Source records
• • • • •
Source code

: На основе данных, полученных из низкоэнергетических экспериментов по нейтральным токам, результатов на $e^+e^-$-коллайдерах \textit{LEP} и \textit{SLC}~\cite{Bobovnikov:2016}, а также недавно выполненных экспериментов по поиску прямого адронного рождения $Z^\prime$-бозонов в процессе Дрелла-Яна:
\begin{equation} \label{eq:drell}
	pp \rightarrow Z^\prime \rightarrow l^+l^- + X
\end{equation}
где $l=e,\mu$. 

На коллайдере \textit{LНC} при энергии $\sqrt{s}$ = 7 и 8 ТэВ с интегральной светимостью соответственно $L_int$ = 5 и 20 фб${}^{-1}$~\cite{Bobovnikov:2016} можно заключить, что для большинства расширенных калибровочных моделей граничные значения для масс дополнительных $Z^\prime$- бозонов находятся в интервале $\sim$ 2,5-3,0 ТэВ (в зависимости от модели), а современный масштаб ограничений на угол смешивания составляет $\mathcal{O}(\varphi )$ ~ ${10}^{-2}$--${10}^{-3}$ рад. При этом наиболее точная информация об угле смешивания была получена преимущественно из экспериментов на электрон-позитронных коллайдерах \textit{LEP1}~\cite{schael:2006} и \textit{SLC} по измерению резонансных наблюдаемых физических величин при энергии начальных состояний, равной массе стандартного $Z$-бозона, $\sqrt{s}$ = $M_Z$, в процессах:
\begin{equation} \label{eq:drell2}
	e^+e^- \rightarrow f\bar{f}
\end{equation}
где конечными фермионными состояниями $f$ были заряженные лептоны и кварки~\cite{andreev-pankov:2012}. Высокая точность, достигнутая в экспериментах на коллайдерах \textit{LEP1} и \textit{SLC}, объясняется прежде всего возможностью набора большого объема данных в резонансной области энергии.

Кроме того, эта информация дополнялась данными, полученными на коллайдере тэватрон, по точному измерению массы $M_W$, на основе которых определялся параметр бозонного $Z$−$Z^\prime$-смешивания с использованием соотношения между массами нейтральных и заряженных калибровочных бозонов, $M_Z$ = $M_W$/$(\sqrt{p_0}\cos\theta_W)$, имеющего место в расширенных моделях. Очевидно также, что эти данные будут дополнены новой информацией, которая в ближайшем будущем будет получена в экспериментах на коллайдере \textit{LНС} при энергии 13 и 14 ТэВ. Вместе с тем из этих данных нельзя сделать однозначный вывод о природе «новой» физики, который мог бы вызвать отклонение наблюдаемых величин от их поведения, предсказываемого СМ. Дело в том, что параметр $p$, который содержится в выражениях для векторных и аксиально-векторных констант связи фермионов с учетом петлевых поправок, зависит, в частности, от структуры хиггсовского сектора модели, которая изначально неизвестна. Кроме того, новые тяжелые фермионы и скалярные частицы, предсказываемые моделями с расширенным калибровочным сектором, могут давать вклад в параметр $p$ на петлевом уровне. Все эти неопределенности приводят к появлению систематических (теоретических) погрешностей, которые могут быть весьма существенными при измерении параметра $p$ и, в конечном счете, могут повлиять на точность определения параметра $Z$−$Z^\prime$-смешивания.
• • • • •
Task: The answer should reproduce all of the data without any alteration.

Solution:
Source code

: На основе данных, полученных из низкоэнергетических экспериментов по нейтральным токам, результатов на $e^+e^-$-коллайдерах \textit{LEP} и \textit{SLC}~\cite{Bobovnikov:2016}, а также недавно выполненных экспериментов по поиску прямого адронного рождения $Z^\prime$-бозонов в процессе Дрелла-Яна:
\begin{equation} \label{eq:drell}
	pp \rightarrow Z^\prime \rightarrow l^+l^- + X
\end{equation}
где $l=e,\mu$. 

На коллайдере \textit{LНC} при энергии $\sqrt{s}$ = 7 и 8 ТэВ с интегральной светимостью соответственно $L_int$ = 5 и 20 фб${}^{-1}$~\cite{Bobovnikov:2016} можно заключить, что для большинства расширенных калибровочных моделей граничные значения для масс дополнительных $Z^\prime$- бозонов находятся в интервале $\sim$ 2,5-3,0 ТэВ (в зависимости от модели), а современный масштаб ограничений на угол смешивания составляет $\mathcal{O}(\varphi )$ ~ ${10}^{-2}$--${10}^{-3}$ рад. При этом наиболее точная информация об угле смешивания была получена преимущественно из экспериментов на электрон-позитронных коллайдерах \textit{LEP1}~\cite{schael:2006} и \textit{SLC} по измерению резонансных наблюдаемых физических величин при энергии начальных состояний, равной массе стандартного $Z$-бозона, $\sqrt{s}$ = $M_Z$, в процессах:
\begin{equation} \label{eq:drell2}
	e^+e^- \rightarrow f\bar{f}
\end{equation}
где конечными фермионными состояниями $f$ были заряженные лептоны и кварки~\cite{andreev-pankov:2012}. Высокая точность, достигнутая в экспериментах на коллайдерах \textit{LEP1} и \textit{SLC}, объясняется прежде всего возможностью набора большого объема данных в резонансной области энергии.

Кроме того, эта информация дополнялась данными, полученными на коллайдере тэватрон, по точному измерению массы $M_W$, на основе которых определялся параметр бозонного $Z$−$Z^\prime$-смешивания с использованием соотношения между массами нейтральных и заряженных калибровочных бозонов, $M_Z$ = $M_W$/$(\sqrt{p_0}\cos\theta_W)$, имеющего место в расширенных моделях. Очевидно также, что эти данные будут дополнены новой информацией, которая в ближайшем будущем будет получена в экспериментах на коллайдере \textit{LНС} при энергии 13 и 14 ТэВ. Вместе с тем из этих данных нельзя сделать однозначный вывод о природе «новой» физики, который мог бы вызвать отклонение наблюдаемых величин от их поведения, предсказываемого СМ. Дело в том, что параметр $p$, который содержится в выражениях для векторных и аксиально-векторных констант связи фермионов с учетом петлевых поправок, зависит, в частности, от структуры хиггсовского сектора модели, которая изначально неизвестна. Кроме того, новые тяжелые фермионы и скалярные частицы, предсказываемые моделями с расширенным калибровочным сектором, могут давать вклад в параметр $p$ на петлевом уровне. Все эти неопределенности приводят к появлению систематических (теоретических) погрешностей, которые могут быть весьма существенными при измерении параметра $p$ и, в конечном счете, могут повлиять на точность определения параметра $Z$−$Z^\prime$-смешивания.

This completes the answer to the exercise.